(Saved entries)
§

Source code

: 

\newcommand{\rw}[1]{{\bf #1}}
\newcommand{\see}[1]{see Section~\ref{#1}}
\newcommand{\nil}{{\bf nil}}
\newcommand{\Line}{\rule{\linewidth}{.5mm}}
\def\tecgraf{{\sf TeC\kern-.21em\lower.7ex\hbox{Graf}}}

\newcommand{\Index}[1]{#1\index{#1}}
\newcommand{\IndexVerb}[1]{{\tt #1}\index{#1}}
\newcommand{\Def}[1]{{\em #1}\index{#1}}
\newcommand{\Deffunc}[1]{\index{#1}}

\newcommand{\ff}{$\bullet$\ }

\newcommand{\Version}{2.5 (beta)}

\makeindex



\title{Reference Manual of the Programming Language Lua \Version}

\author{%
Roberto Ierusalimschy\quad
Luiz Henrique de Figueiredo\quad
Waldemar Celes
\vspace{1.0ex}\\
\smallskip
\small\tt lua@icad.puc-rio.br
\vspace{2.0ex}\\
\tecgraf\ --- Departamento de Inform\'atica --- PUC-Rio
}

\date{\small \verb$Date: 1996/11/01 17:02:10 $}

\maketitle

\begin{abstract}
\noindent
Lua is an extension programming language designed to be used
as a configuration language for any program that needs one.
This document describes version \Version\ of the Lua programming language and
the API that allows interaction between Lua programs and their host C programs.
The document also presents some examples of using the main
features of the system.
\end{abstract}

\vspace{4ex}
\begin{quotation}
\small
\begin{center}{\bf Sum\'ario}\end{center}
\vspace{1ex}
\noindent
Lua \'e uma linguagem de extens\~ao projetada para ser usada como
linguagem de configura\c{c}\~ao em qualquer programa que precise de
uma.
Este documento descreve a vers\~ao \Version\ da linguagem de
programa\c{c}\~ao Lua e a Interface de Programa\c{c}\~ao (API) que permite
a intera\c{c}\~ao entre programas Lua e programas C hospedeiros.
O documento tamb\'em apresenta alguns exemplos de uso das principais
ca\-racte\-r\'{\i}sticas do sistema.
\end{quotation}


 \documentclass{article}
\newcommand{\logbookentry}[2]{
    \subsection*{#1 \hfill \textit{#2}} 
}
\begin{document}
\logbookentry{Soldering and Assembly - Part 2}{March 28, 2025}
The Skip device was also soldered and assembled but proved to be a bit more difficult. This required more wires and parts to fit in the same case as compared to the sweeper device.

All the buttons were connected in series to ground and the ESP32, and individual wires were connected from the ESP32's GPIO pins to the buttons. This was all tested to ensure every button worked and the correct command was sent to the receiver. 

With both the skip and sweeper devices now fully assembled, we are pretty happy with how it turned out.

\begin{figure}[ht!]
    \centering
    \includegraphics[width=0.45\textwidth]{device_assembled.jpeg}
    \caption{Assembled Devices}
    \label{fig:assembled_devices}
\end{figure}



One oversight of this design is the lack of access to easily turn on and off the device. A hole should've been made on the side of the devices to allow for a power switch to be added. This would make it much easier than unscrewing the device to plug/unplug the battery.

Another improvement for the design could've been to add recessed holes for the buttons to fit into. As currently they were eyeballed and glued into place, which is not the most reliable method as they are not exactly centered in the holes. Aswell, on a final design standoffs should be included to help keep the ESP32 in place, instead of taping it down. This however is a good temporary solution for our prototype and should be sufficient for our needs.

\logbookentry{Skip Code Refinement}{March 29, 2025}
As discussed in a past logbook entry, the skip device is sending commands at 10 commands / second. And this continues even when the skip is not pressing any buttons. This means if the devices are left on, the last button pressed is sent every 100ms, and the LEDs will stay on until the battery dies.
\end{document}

§

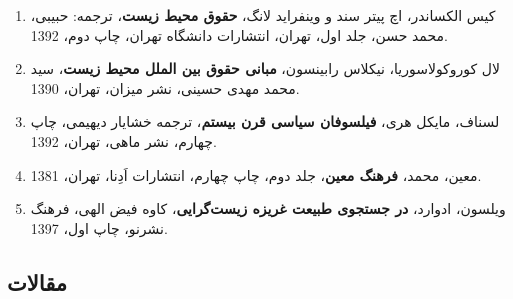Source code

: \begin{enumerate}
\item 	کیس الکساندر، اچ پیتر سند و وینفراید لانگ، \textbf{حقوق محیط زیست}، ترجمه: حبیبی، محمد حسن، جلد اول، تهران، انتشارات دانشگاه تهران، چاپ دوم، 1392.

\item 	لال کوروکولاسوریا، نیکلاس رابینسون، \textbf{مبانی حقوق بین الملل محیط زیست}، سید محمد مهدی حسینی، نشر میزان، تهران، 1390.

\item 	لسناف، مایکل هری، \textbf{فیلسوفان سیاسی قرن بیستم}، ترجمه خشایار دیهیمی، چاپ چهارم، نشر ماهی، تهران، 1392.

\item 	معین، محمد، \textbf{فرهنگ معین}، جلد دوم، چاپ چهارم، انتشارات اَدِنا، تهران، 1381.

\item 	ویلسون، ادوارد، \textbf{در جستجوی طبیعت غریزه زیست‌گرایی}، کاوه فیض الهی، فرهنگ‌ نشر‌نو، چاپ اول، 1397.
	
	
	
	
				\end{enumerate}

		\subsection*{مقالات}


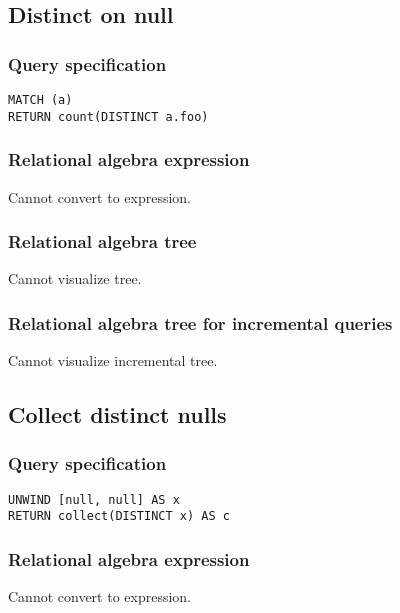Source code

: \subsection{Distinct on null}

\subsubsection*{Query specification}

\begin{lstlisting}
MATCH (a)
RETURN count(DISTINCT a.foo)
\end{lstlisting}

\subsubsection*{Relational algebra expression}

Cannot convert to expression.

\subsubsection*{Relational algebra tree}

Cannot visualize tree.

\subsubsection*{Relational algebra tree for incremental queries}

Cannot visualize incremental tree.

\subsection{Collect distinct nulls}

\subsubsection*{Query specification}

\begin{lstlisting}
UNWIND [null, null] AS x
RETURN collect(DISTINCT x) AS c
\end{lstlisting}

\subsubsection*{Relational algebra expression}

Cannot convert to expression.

§

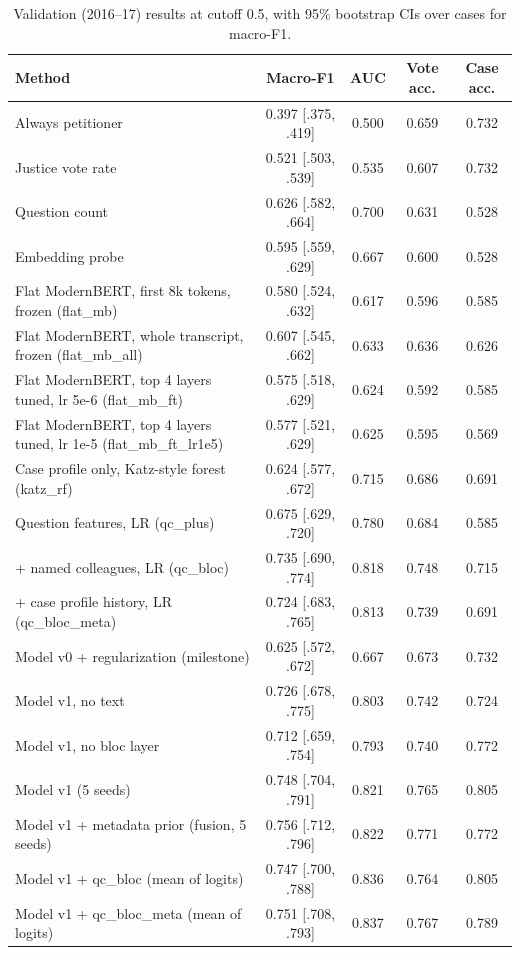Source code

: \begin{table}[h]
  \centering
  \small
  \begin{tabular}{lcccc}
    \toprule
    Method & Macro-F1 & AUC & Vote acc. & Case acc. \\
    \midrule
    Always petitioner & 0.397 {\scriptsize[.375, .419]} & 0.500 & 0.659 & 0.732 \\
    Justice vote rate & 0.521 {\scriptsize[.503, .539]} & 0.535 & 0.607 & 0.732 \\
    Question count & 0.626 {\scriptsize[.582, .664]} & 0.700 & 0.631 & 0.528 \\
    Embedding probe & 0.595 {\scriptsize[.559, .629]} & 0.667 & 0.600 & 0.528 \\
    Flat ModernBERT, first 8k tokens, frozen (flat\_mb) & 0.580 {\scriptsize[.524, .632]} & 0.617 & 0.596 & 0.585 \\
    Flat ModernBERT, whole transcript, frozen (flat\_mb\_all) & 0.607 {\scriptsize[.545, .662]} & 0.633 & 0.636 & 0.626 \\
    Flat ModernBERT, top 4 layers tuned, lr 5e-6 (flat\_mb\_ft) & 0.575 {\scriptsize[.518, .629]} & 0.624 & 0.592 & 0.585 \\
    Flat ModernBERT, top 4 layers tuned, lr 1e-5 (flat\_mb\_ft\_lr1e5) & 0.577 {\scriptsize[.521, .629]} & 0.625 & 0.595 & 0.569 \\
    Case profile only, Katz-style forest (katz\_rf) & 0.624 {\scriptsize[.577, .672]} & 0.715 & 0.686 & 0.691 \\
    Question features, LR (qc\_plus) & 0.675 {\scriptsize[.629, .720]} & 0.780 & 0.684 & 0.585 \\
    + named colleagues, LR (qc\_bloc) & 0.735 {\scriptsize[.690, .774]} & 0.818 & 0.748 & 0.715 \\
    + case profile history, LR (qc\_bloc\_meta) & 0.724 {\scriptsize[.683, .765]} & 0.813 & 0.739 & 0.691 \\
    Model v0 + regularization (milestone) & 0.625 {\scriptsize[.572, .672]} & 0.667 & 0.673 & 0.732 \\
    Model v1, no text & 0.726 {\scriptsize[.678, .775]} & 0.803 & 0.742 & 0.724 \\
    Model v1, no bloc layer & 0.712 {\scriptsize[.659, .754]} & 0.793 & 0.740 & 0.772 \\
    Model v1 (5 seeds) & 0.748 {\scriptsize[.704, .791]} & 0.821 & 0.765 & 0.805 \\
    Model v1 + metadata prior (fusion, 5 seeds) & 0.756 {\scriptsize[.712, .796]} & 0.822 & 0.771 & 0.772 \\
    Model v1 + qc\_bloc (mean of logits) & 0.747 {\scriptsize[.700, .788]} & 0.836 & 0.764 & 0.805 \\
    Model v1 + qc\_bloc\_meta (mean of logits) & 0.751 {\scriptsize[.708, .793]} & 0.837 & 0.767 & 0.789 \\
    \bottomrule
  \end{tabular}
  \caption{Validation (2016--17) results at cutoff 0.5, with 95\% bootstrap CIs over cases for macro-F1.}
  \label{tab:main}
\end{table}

§

#### TASK INSTRUCTIONS:
Find the word "battery" in the data and show each line that holds it.

#### WRITTEN RESPONSE:
One oversight of this design is the lack of access to easily turn on and off the device. A hole should've been made on the side of the devices to allow for a power switch to be added. This would make it much easier than unscrewing the device to plug/unplug the battery.
As discussed in a past logbook entry, the skip device is sending commands at 10 commands / second. And this continues even when the skip is not pressing any buttons. This means if the devices are left on, the last button pressed is sent every 100ms, and the LEDs will stay on until the battery dies.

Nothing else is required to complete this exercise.